Ingrid Wiesmüller, an die sich diese Frage natürlich gerichtet hatte, kniff die Lippen zusammen, hielt es aber offensichtlich unter ihrer Würde, darauf einzugehen. Immerhin senkte sie sekundenlang die Lider und schüttelte kaum wahrnehmbar den Kopf. Brox fügte an: „Teresa Andernach: eine selbstbewusste junge Dame, Sie werden es schon sehen. Und die hat auch ihre Sträußchen mit dem Chef ausgefochten, wenn ich mich richtig entsinne.“ Er wandte sich an seine beiden Kollegen. „Das wäre doch sinnvoll, oder?“

Ingrid Wiesmüller blickte nach wie vor skeptisch. „Was soll das schon bringen? Ich würde die Schülerinnen und Schüler gern aus der ganzen Sache heraushalten.“ „Das geht nicht. Sie sind doch schon mittendrin“, fiel ihr Thomas Brox ins Wort. Missbilligend blickte sie ihn an. „Vielleicht. Wenn es nicht anders geht. Aber bitte“ – sie blickte die beiden Polizisten an – „mit aller Zurückhaltung. Und glauben Sie der Teresa nicht alles, was sie sagt. Sie neigt zu sehr einseitiger Wahrnehmung und Darstellung.“

Brox wollte widersprechen, aber die stellvertretende Schulleiterin hatte inzwischen wieder die Kontrolle über die Gesprächsführung übernommen. Ihr Blick ließ ihn verstummen. Kellert warf ein: „Gut, dann bestellen Sie doch bitte dieser Schülerin, dass ich sie sprechen möchte. Dass wir sie sprechen wollen“, korrigierte er sich.

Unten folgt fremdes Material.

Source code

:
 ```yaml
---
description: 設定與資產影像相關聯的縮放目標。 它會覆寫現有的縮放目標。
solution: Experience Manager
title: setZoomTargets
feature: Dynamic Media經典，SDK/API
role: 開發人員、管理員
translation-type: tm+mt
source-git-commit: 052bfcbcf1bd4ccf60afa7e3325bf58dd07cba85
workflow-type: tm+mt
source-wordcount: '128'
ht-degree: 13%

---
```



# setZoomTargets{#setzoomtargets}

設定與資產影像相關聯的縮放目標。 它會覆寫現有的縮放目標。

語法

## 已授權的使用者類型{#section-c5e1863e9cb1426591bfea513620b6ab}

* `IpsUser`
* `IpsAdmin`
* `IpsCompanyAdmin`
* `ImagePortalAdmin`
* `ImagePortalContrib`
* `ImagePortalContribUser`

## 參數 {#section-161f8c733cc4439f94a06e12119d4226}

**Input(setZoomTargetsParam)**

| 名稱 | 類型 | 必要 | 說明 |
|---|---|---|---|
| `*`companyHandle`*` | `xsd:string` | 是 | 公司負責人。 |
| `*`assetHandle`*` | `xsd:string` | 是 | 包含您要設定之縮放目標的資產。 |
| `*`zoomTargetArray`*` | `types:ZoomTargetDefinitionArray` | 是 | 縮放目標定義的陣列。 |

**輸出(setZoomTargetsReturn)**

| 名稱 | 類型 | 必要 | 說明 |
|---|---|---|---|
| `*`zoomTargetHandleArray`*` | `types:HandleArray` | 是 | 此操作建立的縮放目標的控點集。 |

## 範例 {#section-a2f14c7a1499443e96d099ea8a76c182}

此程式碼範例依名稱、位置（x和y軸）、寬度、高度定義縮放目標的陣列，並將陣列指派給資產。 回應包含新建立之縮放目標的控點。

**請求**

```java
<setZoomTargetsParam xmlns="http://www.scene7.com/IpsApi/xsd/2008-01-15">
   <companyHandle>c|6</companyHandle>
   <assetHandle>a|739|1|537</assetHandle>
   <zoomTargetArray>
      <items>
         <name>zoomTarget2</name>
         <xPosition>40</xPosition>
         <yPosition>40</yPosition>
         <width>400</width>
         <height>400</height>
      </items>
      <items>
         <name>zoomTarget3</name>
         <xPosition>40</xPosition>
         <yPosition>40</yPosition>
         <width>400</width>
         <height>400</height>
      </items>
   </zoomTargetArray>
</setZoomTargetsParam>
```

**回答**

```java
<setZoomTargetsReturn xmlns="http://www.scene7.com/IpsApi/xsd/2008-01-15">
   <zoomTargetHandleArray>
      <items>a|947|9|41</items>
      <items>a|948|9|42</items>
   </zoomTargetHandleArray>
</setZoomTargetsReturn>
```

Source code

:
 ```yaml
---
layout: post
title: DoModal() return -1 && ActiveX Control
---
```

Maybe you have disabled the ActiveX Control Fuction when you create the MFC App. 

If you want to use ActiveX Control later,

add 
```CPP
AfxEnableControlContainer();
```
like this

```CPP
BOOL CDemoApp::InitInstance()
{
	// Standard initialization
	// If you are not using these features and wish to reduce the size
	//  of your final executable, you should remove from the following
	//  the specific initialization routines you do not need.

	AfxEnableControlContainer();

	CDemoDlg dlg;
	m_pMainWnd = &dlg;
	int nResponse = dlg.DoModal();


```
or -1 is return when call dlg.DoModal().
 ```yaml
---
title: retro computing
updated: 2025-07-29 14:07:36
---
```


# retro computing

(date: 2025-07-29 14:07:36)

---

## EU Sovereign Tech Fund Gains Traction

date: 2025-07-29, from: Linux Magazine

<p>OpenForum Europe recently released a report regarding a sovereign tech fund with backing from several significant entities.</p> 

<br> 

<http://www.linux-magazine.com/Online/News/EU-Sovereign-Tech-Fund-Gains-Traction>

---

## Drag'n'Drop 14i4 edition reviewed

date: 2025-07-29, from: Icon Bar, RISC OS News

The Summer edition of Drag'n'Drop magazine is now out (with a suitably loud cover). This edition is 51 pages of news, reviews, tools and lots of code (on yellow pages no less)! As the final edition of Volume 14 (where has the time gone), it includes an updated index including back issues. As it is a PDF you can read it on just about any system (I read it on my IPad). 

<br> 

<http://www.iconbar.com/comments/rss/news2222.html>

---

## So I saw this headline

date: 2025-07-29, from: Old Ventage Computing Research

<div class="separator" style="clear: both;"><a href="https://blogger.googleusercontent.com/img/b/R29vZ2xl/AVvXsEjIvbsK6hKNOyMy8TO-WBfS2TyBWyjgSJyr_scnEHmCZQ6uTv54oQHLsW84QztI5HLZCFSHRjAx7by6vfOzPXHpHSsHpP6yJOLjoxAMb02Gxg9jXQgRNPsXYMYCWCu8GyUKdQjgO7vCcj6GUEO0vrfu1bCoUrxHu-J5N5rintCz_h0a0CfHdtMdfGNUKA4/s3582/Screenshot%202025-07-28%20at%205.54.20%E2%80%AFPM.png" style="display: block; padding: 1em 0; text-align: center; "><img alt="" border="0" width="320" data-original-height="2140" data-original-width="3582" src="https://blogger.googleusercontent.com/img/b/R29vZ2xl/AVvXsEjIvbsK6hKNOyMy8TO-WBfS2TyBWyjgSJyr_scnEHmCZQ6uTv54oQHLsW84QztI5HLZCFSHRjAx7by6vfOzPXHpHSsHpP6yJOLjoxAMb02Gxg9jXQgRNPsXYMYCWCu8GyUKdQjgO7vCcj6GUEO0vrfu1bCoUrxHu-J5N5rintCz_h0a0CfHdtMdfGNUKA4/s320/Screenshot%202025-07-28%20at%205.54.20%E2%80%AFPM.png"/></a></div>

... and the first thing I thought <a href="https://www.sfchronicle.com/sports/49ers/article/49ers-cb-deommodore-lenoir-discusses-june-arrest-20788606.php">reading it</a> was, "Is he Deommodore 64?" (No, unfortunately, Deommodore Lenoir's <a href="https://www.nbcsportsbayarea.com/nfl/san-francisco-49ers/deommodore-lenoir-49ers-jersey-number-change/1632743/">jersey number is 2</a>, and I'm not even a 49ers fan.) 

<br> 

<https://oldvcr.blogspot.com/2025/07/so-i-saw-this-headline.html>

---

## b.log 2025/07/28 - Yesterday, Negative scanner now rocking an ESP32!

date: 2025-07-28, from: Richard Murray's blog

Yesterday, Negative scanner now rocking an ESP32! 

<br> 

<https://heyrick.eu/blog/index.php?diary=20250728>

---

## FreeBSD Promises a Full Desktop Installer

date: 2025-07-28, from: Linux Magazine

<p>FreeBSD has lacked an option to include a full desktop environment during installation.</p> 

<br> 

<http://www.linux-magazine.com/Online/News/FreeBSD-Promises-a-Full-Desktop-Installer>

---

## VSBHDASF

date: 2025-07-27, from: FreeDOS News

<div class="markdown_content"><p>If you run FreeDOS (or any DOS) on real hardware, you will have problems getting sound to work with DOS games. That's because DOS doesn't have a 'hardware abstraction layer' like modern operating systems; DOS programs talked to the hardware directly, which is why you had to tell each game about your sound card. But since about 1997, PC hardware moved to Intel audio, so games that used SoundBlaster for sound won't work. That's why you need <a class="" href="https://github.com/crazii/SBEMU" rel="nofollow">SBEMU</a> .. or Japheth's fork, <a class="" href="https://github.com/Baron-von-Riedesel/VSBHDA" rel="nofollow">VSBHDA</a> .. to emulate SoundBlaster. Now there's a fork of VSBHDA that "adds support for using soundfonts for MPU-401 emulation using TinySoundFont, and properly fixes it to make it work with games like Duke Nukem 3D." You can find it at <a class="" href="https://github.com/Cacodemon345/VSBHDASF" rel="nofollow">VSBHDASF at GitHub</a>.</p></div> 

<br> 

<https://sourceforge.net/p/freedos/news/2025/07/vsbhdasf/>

Ingrid Wiesmüller nickte, hüstelte, blickte auf die Wanduhr, die sich zwischen den großformatigen Gemälden berühmter Persönlichkeiten von Friedensberg und dieses Gymnasiums fast zu verstecken schien. Sie wandte sich an die beiden Besucher: „Oh! In fünf Minuten ist große Pause. Da müssen wir für die Kolleginnen und Kollegen da sein. Gerade heute! Das werden Sie verstehen, oder?“

Die stellvertretende Schulleiterin schaute die beiden Kriminalbeamten mit scharfem Blick an. Sie spürte durchaus, dass sie das Gespräch so nicht beenden konnte und noch irgendetwas Verbindliches anfügen musste. „Natürlich werden wir die Kolleginnen und Kollegen auffordern, bestmöglich mit Ihnen zu kooperieren“, fügte sie an. „Und dass sie von sich aus auf Sie zugehen, falls ihnen irgendetwas Außergewöhnliches aufgefallen ist. Erhoffen Sie sich davon jedoch nicht zu viel. Aber wir werden es zumindest versuchen. Und bitte teilen Sie uns mit, wenn wir Ihnen in irgendeiner Weise behilflich sein können. Je eher wir wissen, warum diese furchtbare Tat geschah, umso besser!“

Bernd Kellert nickte wortlos. Nein, in diesem Ton ließ er normalerweise nicht mit sich und seinen Kollegen reden. Sein Gegenüber schien sich über die Rollenverteilung, die nun zwischen ihnen herrschte, nicht ganz im Klaren zu sein. Aber das würde er dieser Frau Wiesmüller – falls nötig – zu gegebener Zeit schon deutlich machen. Nicht jetzt, nicht hier.

Er legte die Karte mit seinen Kontaktdaten auf den Rundtisch in der Mitte des Raumes. Die stellvertretende Direktorin hatte nichts anderes erwartet. Sie beendete ihre Ausführungen ohne Pause: „Wenn also jetzt von Ihrer Seite aus nichts ganz Dringendes mehr ansteht …“

Sie ließ den Satz ausklingen. Die Botschaft war deutlich. Kellert überlegte kurz, schien noch etwas anfügen zu wollen, verabschiedete sich dann jedoch und verließ mit seiner jungen Mitarbeiterin das Direktorat. Sie würden aber gewiss noch im Sekretariat vorbeischauen, um sich von Saskia Blum zu verabschieden.